As a symbol of German democracy, the Reichstag building is a must-see during your visit to Berlin.
A Visit is a Highlight
In the summer of 1995, artists Javacheff and Denat de Guillebon undertook the task of wrapping the Reichstag building in silver cloth. The event was witnessed by millions of Germans and followed worldwide. This monumental work represents political power in a constantly renewed ephemeral state, defining the challenges of the new German democracy.
Though it played virtually no role during the National Socialist period, the Reichstag serves as a systematic reminder of totalitarianism. More than that, it stands as a testament to the failure of the democratic system. Parliamentary democracy had allowed the Nazis to legally ascend to power, but failed to provide a safeguard against fascism.

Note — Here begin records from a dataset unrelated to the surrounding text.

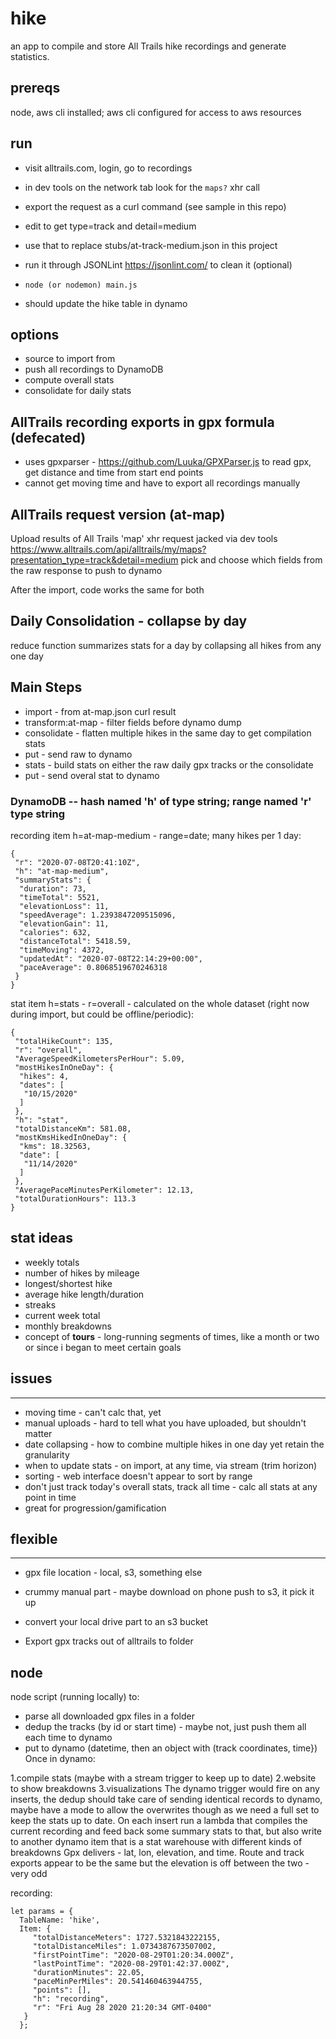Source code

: # hike

an app to compile and store All Trails hike recordings and generate statistics.

## prereqs
node, aws cli installed; aws cli configured for access to aws resources  

## run
- visit alltrails.com, login, go to recordings
- in dev tools on the network tab look for the `maps?` xhr call
- export the request as a curl command (see sample in this repo)
- edit to get type=track and detail=medium
- use that to replace stubs/at-track-medium.json in this project
- run it through JSONLint <https://jsonlint.com/> to clean it (optional)

- `node (or nodemon) main.js`  
- should update the hike table in dynamo

## options
- source to import from
- push all recordings to DynamoDB
- compute overall stats
- consolidate for daily stats

## AllTrails recording exports in gpx formula (defecated)
- uses gpxparser - <https://github.com/Luuka/GPXParser.js> to read gpx, get distance and time from start end points
- cannot get moving time and have to export all recordings manually

## AllTrails request version (at-map)
Upload results of All Trails 'map' xhr request jacked via dev tools
<https://www.alltrails.com/api/alltrails/my/maps?presentation_type=track&detail=medium>
pick and choose which fields from the raw response to push to dynamo

After the import, code works the same for both

## Daily Consolidation - collapse by day
reduce function summarizes stats for a day by collapsing all hikes from any one day

## Main Steps
- import - from at-map.json curl result
- transform:at-map - filter fields before dynamo dump
- consolidate - flatten multiple hikes in the same day to get compilation stats
- put - send raw to dynamo
- stats - build stats on either the raw daily gpx tracks or the consolidate
- put - send overal stat to dynamo

### DynamoDB -- hash named 'h' of type string; range named 'r' type string
recording item
h=at-map-medium - range=date; many hikes per 1 day:
```
{
 "r": "2020-07-08T20:41:10Z",
 "h": "at-map-medium",
 "summaryStats": {
  "duration": 73,
  "timeTotal": 5521,
  "elevationLoss": 11,
  "speedAverage": 1.2393847209515096,
  "elevationGain": 11,
  "calories": 632,
  "distanceTotal": 5418.59,
  "timeMoving": 4372,
  "updatedAt": "2020-07-08T22:14:29+00:00",
  "paceAverage": 0.8068519670246318
 }
}
```
stat item
h=stats - r=overall - calculated on the whole dataset (right now during import, but could be offline/periodic):
```
{
 "totalHikeCount": 135,
 "r": "overall",
 "AverageSpeedKilometersPerHour": 5.09,
 "mostHikesInOneDay": {
  "hikes": 4,
  "dates": [
   "10/15/2020"
  ]
 },
 "h": "stat",
 "totalDistanceKm": 581.08,
 "mostKmsHikedInOneDay": {
  "kms": 18.32563,
  "date": [
   "11/14/2020"
  ]
 },
 "AveragePaceMinutesPerKilometer": 12.13,
 "totalDurationHours": 113.3
}
```
  
## stat ideas

- weekly totals
- number of hikes by mileage
- longest/shortest hike
- average hike length/duration
- streaks
- current week total
- monthly breakdowns
- concept of **tours** - long-running segments of times, like a month or two or since i began to meet certain goals

## issues

* * *

- moving time - can't calc that, yet
- manual uploads - hard to tell what you have uploaded, but shouldn't matter
- date collapsing - how to combine multiple hikes in one day yet retain the granularity
- when to update stats - on import, at any time, via stream (trim horizon)
- sorting - web interface doesn't appear to sort by range
- don't just track today's overall stats, track all time - calc all stats at any point in time
- great for progression/gamification

## flexible

* * *

- gpx file location - local, s3, something else

- crummy manual part - maybe download on phone push to s3, it pick it up
- convert your local drive part to an s3 bucket
- Export gpx tracks out of alltrails to folder

## node

node script (running locally) to:

- parse all downloaded gpx files in a folder
- dedup the tracks (by id or start time) - maybe not, just push them all each time to dynamo
- put to dynamo (datetime, then an object with (track coordinates, time})
    Once in dynamo:

1.compile stats (maybe with a stream trigger to keep up to date)
2.website to show breakdowns
3.visualizations
    The dynamo trigger would fire on any inserts, the dedup should take care of sending identical records to dynamo, maybe have a mode to allow the overwrites though as we need a full set to keep the stats up to date.
    On each insert run a lambda that compiles the current recording and feed back some summary stats to that, but also write to another dynamo item that is a stat warehouse with different kinds of breakdowns
    Gpx delivers - lat, lon, elevation, and time. Route and track exports appear to be the same but the elevation is off between the two - very odd

recording:

    let params = {
      TableName: 'hike',
      Item: {
         "totalDistanceMeters": 1727.5321843222155,
         "totalDistanceMiles": 1.0734387673507002,
         "firstPointTime": "2020-08-29T01:20:34.000Z",
         "lastPointTime": "2020-08-29T01:42:37.000Z",
         "durationMinutes": 22.05,
         "paceMinPerMiles": 20.541460463944755,
         "points": [],
         "h": "recording",
         "r": "Fri Aug 28 2020 21:20:34 GMT-0400"
       }
      };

The burning of the building in February 1933 led to the adoption of exceptional measures that laid the foundation for dictatorship.
Following reunification, Berlin reclaimed its status as the capital, and the Reichstag resumed its function as the national parliament. However, renovation was necessary. Since architecture is a reflection of contemporary issues, a pressing question arose in public debate: Which architectural form would best symbolize the new German democratic system?

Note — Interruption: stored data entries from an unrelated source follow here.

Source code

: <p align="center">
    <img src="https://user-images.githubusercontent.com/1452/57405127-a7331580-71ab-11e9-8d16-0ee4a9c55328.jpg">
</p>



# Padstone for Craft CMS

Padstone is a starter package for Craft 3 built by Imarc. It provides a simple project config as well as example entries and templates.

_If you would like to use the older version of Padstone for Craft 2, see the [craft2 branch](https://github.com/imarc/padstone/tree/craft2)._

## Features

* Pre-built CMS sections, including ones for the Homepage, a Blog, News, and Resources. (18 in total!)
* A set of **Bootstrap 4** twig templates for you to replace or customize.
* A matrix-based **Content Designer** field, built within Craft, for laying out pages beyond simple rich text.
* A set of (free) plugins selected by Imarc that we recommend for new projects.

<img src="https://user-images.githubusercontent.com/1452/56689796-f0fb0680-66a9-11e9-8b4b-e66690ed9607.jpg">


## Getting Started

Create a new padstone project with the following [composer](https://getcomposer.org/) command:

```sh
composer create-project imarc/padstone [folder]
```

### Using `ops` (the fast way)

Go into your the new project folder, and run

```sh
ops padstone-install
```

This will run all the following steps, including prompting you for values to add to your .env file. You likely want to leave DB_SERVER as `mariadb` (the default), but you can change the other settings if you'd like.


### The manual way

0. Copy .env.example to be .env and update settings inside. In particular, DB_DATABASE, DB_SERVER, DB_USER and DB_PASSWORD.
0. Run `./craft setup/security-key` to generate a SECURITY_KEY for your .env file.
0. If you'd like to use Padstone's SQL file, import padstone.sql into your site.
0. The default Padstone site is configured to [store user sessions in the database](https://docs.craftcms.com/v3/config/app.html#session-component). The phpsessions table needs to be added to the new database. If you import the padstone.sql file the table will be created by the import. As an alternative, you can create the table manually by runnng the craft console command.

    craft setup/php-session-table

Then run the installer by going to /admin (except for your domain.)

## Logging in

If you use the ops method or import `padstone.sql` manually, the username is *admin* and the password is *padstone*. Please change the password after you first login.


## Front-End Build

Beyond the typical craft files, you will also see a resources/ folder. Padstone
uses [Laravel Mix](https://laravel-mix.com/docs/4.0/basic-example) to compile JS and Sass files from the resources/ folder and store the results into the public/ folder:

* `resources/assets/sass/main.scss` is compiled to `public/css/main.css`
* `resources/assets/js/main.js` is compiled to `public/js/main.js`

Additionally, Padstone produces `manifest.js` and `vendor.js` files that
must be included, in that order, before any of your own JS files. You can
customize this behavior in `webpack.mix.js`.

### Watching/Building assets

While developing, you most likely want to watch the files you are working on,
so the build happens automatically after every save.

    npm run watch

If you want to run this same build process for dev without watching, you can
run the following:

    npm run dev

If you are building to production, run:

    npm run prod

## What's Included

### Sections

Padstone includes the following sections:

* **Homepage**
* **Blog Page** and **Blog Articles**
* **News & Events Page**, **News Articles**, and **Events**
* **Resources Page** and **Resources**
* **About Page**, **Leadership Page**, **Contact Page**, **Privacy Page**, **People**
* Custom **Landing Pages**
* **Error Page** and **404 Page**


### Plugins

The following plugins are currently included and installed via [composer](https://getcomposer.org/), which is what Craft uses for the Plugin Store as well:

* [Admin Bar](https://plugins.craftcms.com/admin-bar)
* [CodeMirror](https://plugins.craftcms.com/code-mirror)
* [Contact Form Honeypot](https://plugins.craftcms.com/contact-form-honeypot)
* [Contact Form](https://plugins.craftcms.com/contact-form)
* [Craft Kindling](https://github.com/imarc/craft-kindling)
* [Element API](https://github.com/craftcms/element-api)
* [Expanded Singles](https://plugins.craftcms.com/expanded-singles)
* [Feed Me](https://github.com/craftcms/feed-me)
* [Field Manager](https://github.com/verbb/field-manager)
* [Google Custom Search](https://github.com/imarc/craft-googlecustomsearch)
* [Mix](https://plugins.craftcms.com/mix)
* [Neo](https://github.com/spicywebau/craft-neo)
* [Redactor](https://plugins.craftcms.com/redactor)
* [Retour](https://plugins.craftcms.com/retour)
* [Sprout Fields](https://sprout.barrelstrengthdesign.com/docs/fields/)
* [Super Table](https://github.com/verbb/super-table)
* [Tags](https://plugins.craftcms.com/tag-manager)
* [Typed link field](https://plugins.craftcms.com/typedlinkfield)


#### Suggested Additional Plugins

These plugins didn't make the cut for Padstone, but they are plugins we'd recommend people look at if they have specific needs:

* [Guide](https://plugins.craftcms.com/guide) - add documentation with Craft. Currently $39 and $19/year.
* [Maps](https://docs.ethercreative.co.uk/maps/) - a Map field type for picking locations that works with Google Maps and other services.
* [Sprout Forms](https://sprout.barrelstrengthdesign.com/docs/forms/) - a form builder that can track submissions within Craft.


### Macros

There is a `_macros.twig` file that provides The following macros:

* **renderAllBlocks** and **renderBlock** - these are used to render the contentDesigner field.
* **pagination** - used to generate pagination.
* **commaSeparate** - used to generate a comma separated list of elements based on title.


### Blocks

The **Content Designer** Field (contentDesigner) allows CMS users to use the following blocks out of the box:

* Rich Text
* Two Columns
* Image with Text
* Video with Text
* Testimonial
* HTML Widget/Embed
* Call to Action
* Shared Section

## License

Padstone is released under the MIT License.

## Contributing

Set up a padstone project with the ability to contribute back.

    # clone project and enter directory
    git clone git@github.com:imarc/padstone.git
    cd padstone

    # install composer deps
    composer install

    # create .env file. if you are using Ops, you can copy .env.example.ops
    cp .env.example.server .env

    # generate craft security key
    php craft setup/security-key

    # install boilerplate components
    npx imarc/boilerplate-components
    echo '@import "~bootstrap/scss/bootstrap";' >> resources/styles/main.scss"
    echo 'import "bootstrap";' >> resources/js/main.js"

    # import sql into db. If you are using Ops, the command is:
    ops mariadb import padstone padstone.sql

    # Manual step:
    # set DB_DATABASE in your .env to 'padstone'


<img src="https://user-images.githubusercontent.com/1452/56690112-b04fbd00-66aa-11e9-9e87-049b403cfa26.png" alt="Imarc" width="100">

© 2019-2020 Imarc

British architect Norman Foster, known for his modern designs, was brought in. He melded modernity and tradition, glass and stone into a cohesive dynamic. He breathed new life into the symbolism by building a replacement dome for the one destroyed after the war, replacing the opacity of the original with a transparent and open structure.
While Foster's architectural achievement is undeniable, his greatest success lies in providing a face and meaning to reunified Germany. Even better, the upper parts of the building are open to the general public.

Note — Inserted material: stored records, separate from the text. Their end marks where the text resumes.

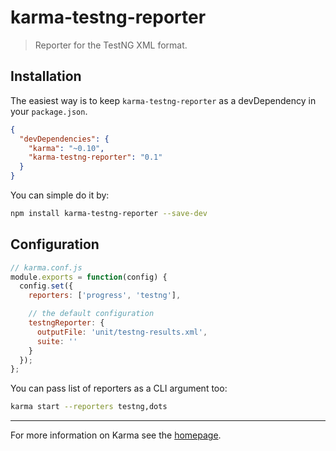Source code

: # karma-testng-reporter

> Reporter for the TestNG XML format.

## Installation

The easiest way is to keep `karma-testng-reporter` as a devDependency in your `package.json`.
```json
{
  "devDependencies": {
    "karma": "~0.10",
    "karma-testng-reporter": "0.1"
  }
}
```

You can simple do it by:
```bash
npm install karma-testng-reporter --save-dev
```

## Configuration
```js
// karma.conf.js
module.exports = function(config) {
  config.set({
    reporters: ['progress', 'testng'],

    // the default configuration
    testngReporter: {
      outputFile: 'unit/testng-results.xml',
      suite: ''
    }
  });
};
```

You can pass list of reporters as a CLI argument too:
```bash
karma start --reporters testng,dots
```

----

For more information on Karma see the [homepage].


[homepage]: http://karma-runner.github.com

A Deep Dive into the Heart of German Democracy
Visiting the dome of the Reichstag building is free, but access is regulated. An online registration must be confirmed in advance. Visitors must undergo standard identity and security checks. Access to the building's terrace is strictly supervised. These restrictions are necessary and unavoidable. However, the well-organized reception team ensures smooth movement and minimal wait times. The expansive terrace offers a panoramic view of Berlin and nearby landmarks, such as the Tiergarten Park and Sony Center.
A short distance from the Reichstag building stand the impressive New Chancellery and the Parliamentary Committee building. Both are equally modern structures, featuring extensive use of glass.
Access to the dome is available at several points. At its inner base, a round square forms around a gigantic pillar of reflective glass and mirrors. An exhibition on the history of the German democratic model is presented to visitors, with the plenary hall visible below.
A large circular staircase leads to the top of the structure, an unforgettable ascent. Audio guides are available, and the visitor service also offers the chance to attend a one-hour presentation on Germany's political institutions. This presentation is followed by a visit to the building's terrace. The registration procedure is the same as above.
When Architecture Reflects Political Ambitions
After a tumultuous 20th century, reunified Germany faced two problems. First, it needed to define a democratic model where citizens could connect with their representatives. Trust does not exclude oversight.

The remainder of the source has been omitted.